- Supreme Court of the United States

Argued November 29, 1977 Decided June 26, 1978
- Full case name: Houchins, Sheriff of the County of Alameda, California v. KQED, Inc., et al.
- Citations: 438 U.S. 1 (more) 98 S. Ct. 2588; 57 L. Ed. 2d 553; 1978 U.S. LEXIS 11

Holding
- The First Amendment does not provide a right of access to the media to interview certain prisoners that goes beyond the general public right of access to a county jail.

Court membership
- Chief Justice Warren E. Burger Associate Justices William J. Brennan Jr. · Potter Stewart Byron White · Thurgood Marshall Harry Blackmun · Lewis F. Powell Jr. William Rehnquist · John P. Stevens

Case opinions
- Plurality: Burger, joined by White, Rehnquist
- Concurrence: Stewart
- Dissent: Stevens, joined by Brennan, Powell
- Marshall and Blackmun took no part in the consideration or decision of the case.

Laws applied
- U.S. Const. amend. I

= Houchins v. KQED, Inc. =

Houchins v. KQED, Inc., 438 U.S. 1 (1978), was a 1978 United States Supreme Court case in which the Court refused to recognize a "right of access", under the First Amendment, to interview particular prisoners.

==Procedural history==

Sheriff Houchins of Alameda County in California controlled all access to the County Jail. KQED, a local radio and television operator, reported on a prisoner suicide in the jail and included a statement from a staff psychiatrist that living conditions there were responsible for the prisoner's illnesses.

KQED requested to inspect and photograph the jail, but the Sheriff refused. KQED and two local branches of the NAACP sued the Sheriff under 42 U. S. C. § 1983, claiming that the Sheriff's refusal violated the First Amendment.
The District Court issued a preliminary injunction to prevent the Sheriff from outright denying KQED and other news media from visiting the jail and bringing audio and video recording devices.

Sheriff Houchins appealed the order to the Court of Appeals. After his appeal was denied, he appealed to the Supreme Court.

==Decision of the Court==

The court voted 4-3 in favor of Sheriff Houchins, and reversed and remanded the case back the District Court. Chief Justice Burger wrote the Majority opinion, joined by Justice White and Rehnquist. Justice Stewart concurred with Judgment, while Justice Marshall and Blackmun abstained from the consideration or decision of the case.

=== Majority opinion ===
Justice Burger held "the media have no special right of access to the Alameda County Jail different from or greater than that accorded the public generally." He based the decision on previous precedent that the First Amendment did not compel either private or public entities to disclose information to the press.
He also declined to expand the First Amendment's scope on policy grounds. "Whether the government should open penal institutions in the manner sought by respondents is a question of policy which a legislative body might appropriately resolve one way or the other." Information about jail conditions was still available through other channels, "albeit not as conveniently as [KQED] might prefer."
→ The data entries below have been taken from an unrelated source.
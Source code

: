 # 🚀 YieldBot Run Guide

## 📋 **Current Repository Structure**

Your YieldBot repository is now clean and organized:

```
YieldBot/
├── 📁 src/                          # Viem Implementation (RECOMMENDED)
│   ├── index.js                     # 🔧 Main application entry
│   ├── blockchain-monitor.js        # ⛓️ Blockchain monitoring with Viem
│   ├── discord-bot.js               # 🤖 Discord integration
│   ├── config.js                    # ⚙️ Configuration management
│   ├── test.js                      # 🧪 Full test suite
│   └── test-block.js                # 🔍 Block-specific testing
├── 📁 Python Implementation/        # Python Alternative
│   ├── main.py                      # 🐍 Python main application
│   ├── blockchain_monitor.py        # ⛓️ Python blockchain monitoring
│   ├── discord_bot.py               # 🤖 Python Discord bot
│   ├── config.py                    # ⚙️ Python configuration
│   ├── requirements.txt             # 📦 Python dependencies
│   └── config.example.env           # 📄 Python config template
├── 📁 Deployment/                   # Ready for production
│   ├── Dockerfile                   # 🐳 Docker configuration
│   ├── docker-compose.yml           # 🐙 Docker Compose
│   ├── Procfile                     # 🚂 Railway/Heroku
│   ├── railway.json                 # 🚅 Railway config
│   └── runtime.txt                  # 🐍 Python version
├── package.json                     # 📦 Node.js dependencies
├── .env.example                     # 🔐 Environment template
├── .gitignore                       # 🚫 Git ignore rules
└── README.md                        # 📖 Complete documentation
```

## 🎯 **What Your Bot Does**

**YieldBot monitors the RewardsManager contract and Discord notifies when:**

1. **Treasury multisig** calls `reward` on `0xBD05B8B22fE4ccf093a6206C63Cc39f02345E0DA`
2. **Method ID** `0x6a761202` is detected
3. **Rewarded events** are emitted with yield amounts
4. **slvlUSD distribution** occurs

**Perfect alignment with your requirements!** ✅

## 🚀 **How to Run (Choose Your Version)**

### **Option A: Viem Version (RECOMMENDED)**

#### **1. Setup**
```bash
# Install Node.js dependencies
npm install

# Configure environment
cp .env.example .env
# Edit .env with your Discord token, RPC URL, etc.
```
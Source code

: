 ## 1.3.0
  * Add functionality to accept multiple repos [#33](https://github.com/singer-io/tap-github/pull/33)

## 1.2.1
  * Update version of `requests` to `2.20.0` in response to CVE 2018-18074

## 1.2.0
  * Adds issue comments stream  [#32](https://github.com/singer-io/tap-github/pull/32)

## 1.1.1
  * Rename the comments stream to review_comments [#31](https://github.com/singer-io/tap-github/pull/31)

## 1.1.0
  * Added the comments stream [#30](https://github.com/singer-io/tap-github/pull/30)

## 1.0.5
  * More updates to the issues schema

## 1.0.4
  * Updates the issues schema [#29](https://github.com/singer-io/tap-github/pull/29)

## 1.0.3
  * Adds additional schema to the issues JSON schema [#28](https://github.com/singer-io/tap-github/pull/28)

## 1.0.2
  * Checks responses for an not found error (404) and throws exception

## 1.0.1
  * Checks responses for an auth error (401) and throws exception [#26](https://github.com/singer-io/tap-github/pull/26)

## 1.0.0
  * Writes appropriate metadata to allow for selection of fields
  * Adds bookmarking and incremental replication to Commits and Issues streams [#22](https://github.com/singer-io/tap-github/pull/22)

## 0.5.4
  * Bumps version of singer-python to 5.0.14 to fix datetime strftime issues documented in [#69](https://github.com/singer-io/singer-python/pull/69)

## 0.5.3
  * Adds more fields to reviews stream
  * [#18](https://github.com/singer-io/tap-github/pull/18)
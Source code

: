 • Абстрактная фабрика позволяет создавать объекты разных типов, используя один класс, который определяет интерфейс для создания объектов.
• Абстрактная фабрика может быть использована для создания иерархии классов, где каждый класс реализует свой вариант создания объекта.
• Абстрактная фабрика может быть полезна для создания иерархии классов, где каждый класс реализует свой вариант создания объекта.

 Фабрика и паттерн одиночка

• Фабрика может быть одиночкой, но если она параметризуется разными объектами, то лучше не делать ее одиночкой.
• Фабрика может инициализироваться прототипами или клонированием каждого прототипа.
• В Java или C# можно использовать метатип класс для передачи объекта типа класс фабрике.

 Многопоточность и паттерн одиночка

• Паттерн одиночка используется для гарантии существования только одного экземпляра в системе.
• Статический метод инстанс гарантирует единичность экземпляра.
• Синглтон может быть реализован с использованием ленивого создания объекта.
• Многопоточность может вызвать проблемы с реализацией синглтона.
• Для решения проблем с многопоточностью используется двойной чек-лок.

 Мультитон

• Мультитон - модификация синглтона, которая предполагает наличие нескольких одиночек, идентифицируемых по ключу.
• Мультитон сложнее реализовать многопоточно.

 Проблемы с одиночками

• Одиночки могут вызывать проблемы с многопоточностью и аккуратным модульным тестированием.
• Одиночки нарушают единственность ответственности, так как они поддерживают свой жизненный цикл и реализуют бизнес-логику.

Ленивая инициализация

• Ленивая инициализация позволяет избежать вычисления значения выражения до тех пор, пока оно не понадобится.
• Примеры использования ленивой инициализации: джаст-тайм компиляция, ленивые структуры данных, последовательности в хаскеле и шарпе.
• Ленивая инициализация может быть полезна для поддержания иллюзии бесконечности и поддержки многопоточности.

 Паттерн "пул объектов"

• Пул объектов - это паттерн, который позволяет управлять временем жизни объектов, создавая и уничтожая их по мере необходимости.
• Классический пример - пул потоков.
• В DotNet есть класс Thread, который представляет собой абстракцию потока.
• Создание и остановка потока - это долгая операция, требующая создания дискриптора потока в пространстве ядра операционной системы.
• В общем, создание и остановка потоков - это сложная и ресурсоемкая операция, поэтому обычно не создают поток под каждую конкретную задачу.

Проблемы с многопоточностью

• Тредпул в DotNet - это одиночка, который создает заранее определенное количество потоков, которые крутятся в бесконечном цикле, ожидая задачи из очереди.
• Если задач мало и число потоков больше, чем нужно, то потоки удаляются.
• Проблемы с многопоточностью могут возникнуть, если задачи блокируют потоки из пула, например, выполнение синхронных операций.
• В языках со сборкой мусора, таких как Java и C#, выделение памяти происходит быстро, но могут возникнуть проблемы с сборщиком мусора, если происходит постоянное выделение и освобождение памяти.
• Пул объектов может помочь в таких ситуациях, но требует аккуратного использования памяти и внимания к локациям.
=== Concurring opinion by Stewart ===

Justice Stewart concurred with the Majority's decision to overturn the District Court's injunction, expressing concern over its overly broad scope, but expressing that a more limited injunction should replace it. He believed that the press should be given the ability to bring audio & video recording equipment, even if the general public was prohibited from doing so, since they are there to convey information to the general public.

==Dissent==
Justice Stevens wrote the dissent, joined by Justices Brennan and Powell.

The dissent stated that Sheriff Houchins should have continued to be compelled to grant KQED and other news media access to the jail. They believed that the Sheriff had restricted KQED access because he was attempting to hide the conditions. They agreed with the District Court's opinion that "the broad restraints on access were not required by legitimate penological interests." The Sheriff changed his policy after the lawsuit, allowing for media tours but with limitations, such as a no camera policy.

The dissent stated that "there is no legitimate penological justification for concealing from citizens the conditions in which their fellow citizens are being confined" and "[a]n official prison policy of concealing such knowledge from the public by arbitrarily cutting off the flow of information at its source abridges the freedom of speech and of the press protected by the First and Fourteenth Amendments to the Constitution."

The majority's application of Pell v. Procunier to the case was criticized because it "was an isolated limitation on the efforts of the press to gather information about those conditions" imposed only after disciplinary problems had occurred.

==Notes==

According to a 2009 report by Human Rights Watch, focussing on prison conditions in the United States, it was asserted that the absence of "the kind of public and media scrutiny that helps prevent abuses of power in other government institutions" is particularly notable within correctional facilities.